The paper introduces GuideCO, a diffusion-based framework designed to solve combinatorial optimization (CO) problems efficiently, with imperfectly labeled data. Traditional diffusion solvers for CO require high-quality, exact or near-optimal solutions to perform well, which can be costly and challenging to obtain. GuideCO addresses this by introducing a two-stage generate-then-decode framework that guides solution generation using sub-optimal data.

优点

The exponetial scaling law is interesting. The authors identify a scaling relationship between optimality gap and data quantity. GuideCO attempts to bridge this gap by introducing objective-guided generation.

缺点

1.The technical contribution is limited. The guidance that the proposed method adopts on diffusion models is similar with diffusion model as plug-and-play priors [1]. Please correct me if I make any mistakes.

2.The empirical performance improvement is limited.

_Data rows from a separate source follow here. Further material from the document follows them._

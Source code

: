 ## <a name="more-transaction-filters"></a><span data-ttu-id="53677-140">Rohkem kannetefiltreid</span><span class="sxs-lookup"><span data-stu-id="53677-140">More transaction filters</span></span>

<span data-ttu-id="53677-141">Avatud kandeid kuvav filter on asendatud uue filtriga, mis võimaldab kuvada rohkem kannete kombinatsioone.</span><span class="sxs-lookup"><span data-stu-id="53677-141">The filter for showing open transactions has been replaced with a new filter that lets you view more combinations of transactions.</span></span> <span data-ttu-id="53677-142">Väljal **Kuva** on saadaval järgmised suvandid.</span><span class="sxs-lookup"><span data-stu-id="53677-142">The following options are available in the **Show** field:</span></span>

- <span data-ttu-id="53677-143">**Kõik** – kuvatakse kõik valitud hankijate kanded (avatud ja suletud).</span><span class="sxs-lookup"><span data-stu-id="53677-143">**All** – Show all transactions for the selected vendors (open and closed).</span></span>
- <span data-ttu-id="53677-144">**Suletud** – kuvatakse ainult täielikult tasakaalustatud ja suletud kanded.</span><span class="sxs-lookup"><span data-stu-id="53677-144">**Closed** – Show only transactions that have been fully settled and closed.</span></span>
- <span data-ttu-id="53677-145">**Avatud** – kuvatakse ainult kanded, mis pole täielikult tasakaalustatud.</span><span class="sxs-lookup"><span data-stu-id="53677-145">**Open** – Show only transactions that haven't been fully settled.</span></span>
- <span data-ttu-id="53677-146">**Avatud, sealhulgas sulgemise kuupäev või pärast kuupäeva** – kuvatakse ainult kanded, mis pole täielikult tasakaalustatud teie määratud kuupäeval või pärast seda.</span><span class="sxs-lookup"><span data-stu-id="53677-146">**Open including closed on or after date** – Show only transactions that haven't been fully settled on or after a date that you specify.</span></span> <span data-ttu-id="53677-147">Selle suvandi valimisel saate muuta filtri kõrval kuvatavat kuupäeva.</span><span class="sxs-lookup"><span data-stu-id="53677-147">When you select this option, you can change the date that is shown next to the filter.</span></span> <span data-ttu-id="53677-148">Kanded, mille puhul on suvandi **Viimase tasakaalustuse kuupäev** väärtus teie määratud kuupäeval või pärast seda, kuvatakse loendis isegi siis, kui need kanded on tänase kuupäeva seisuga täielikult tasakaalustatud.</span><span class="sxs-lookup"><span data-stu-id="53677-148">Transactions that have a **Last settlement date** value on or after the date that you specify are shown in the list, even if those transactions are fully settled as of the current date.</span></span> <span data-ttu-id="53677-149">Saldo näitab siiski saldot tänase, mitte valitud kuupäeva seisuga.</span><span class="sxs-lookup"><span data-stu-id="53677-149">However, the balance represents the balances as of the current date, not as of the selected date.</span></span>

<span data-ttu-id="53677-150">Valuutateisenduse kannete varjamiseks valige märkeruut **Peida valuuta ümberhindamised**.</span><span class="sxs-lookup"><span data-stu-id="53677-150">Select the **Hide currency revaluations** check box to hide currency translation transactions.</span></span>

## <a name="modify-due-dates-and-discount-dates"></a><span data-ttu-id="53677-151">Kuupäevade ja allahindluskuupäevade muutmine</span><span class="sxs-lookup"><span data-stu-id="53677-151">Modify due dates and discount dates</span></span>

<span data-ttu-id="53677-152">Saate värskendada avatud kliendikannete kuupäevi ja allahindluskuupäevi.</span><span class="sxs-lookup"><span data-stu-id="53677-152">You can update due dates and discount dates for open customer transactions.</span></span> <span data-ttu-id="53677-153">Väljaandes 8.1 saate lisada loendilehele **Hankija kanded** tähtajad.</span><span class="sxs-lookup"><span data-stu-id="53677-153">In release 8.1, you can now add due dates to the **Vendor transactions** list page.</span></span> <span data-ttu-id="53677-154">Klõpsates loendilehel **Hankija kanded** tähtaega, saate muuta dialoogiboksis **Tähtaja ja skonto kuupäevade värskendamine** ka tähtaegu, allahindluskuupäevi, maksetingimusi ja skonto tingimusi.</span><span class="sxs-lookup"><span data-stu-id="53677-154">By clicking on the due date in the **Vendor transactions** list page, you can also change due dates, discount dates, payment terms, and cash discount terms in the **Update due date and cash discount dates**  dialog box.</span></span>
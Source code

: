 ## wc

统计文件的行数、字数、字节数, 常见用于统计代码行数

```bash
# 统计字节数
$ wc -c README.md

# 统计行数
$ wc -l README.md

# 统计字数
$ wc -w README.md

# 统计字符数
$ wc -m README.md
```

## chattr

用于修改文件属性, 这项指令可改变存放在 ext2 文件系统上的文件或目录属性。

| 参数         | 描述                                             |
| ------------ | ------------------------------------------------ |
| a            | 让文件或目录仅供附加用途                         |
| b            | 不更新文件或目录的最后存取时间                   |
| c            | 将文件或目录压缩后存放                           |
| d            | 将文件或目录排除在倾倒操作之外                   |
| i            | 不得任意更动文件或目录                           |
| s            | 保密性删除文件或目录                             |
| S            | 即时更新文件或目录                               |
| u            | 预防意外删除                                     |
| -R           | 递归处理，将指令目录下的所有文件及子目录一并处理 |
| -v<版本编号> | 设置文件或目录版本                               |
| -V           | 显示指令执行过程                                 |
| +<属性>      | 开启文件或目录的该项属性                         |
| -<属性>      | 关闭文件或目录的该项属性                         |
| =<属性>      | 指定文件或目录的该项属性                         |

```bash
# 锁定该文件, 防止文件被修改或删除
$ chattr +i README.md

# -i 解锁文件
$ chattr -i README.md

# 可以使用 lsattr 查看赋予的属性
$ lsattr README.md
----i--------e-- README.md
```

2.1In comparison with the baseline DIFUSCO: solving small instances takes very cheap time for the exact solver, thus we could assume it's actionable to directly generate huge amount of training data labeled with the exact optimal solution. In this case, there remains a huge gap between the DIFUSCO+exact and GuideCO when one has enough training data. Moreover, when solving larger instances, instead of training DIFUSCO with the exact optimal solution, LKH-3 is also a much powerful heuristic to label the training data with the size of 500, 1000, 10000[2]. According to Table4, on large instances there is still a gap between GuideCO and DIFUSCO. When one wants to train a solver that could solve real-world problems, using LKH-3 with DIFUSCO seems still to be the first choice. It would be beneficial to show the superiority of GuideCO over DIFUSCO when labeling the optimal solution is impractical, (e.g. on TSPs with the size of at least 10,000) .

2.2 It would be interesting to investigate: Can GuideCO further improve the performance when trained on exact labels?

2.3 (Following 2.1) Though trained on imperfect labels, the paper still does not consider scalability issues, the method only conducts experiments up to 1000 nodes. If GuideCO shows superiority over existing baselines on large scale data where labeling the exact labels are impractical, the proposed method would then significantly illustrate its potential for practical application.

[1] Diffusion models as plug-and-play priors. Alexandros Graikos, Nikolay Malkin, Nebojsa Jojic, Dimitris Samaras. Neurips 2022.

[2]DIFUSCO: Graph-based Diffusion Solvers for Combinatorial Optimization. Zhiqing Sun, Yiming Yang. Neurips 2023.

问题

There is a typo in line 227.

Please refer to the weakness.

伦理问题详情

N/A

撤稿通知

2024-12-02

I have read and agree with the venue's withdrawal policy on behalf of myself and my co-authors.